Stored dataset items
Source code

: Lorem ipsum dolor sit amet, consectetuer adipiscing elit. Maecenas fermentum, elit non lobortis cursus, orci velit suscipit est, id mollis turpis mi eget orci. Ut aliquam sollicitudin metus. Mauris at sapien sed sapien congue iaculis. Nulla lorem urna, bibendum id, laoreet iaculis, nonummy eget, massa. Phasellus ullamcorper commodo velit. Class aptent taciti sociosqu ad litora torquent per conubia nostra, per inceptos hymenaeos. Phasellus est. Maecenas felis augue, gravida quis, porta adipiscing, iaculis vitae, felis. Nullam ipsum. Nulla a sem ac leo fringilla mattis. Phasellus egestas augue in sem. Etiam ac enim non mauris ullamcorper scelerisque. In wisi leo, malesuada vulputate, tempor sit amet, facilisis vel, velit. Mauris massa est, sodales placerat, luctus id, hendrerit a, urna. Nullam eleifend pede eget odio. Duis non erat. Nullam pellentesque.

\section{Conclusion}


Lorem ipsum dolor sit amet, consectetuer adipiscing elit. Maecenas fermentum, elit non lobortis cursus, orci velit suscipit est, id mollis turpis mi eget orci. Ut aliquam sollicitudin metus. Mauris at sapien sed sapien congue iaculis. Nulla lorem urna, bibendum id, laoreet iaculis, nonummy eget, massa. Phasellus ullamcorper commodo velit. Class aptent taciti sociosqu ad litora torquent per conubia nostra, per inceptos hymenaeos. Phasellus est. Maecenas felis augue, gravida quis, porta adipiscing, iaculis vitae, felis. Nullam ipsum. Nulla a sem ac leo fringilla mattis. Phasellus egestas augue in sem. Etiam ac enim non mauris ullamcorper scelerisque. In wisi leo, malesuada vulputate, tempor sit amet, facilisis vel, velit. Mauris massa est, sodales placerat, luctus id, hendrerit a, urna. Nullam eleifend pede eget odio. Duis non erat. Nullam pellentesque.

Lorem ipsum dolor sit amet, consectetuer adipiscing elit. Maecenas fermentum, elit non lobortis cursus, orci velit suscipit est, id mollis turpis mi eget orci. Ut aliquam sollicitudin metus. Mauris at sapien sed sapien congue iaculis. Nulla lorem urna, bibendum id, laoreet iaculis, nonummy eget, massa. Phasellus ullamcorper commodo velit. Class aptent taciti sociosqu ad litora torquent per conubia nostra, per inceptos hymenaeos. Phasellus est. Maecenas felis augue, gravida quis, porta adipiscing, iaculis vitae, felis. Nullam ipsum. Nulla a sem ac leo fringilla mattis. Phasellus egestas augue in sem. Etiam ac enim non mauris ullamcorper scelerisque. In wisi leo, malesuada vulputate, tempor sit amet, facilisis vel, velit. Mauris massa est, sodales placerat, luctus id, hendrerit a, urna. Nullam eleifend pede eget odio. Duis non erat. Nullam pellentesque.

*Exercise prompt:* Each line above must be returned exactly as written.

*Task output:*
Source code

: Lorem ipsum dolor sit amet, consectetuer adipiscing elit. Maecenas fermentum, elit non lobortis cursus, orci velit suscipit est, id mollis turpis mi eget orci. Ut aliquam sollicitudin metus. Mauris at sapien sed sapien congue iaculis. Nulla lorem urna, bibendum id, laoreet iaculis, nonummy eget, massa. Phasellus ullamcorper commodo velit. Class aptent taciti sociosqu ad litora torquent per conubia nostra, per inceptos hymenaeos. Phasellus est. Maecenas felis augue, gravida quis, porta adipiscing, iaculis vitae, felis. Nullam ipsum. Nulla a sem ac leo fringilla mattis. Phasellus egestas augue in sem. Etiam ac enim non mauris ullamcorper scelerisque. In wisi leo, malesuada vulputate, tempor sit amet, facilisis vel, velit. Mauris massa est, sodales placerat, luctus id, hendrerit a, urna. Nullam eleifend pede eget odio. Duis non erat. Nullam pellentesque.

\section{Conclusion}


Lorem ipsum dolor sit amet, consectetuer adipiscing elit. Maecenas fermentum, elit non lobortis cursus, orci velit suscipit est, id mollis turpis mi eget orci. Ut aliquam sollicitudin metus. Mauris at sapien sed sapien congue iaculis. Nulla lorem urna, bibendum id, laoreet iaculis, nonummy eget, massa. Phasellus ullamcorper commodo velit. Class aptent taciti sociosqu ad litora torquent per conubia nostra, per inceptos hymenaeos. Phasellus est. Maecenas felis augue, gravida quis, porta adipiscing, iaculis vitae, felis. Nullam ipsum. Nulla a sem ac leo fringilla mattis. Phasellus egestas augue in sem. Etiam ac enim non mauris ullamcorper scelerisque. In wisi leo, malesuada vulputate, tempor sit amet, facilisis vel, velit. Mauris massa est, sodales placerat, luctus id, hendrerit a, urna. Nullam eleifend pede eget odio. Duis non erat. Nullam pellentesque.

Lorem ipsum dolor sit amet, consectetuer adipiscing elit. Maecenas fermentum, elit non lobortis cursus, orci velit suscipit est, id mollis turpis mi eget orci. Ut aliquam sollicitudin metus. Mauris at sapien sed sapien congue iaculis. Nulla lorem urna, bibendum id, laoreet iaculis, nonummy eget, massa. Phasellus ullamcorper commodo velit. Class aptent taciti sociosqu ad litora torquent per conubia nostra, per inceptos hymenaeos. Phasellus est. Maecenas felis augue, gravida quis, porta adipiscing, iaculis vitae, felis. Nullam ipsum. Nulla a sem ac leo fringilla mattis. Phasellus egestas augue in sem. Etiam ac enim non mauris ullamcorper scelerisque. In wisi leo, malesuada vulputate, tempor sit amet, facilisis vel, velit. Mauris massa est, sodales placerat, luctus id, hendrerit a, urna. Nullam eleifend pede eget odio. Duis non erat. Nullam pellentesque.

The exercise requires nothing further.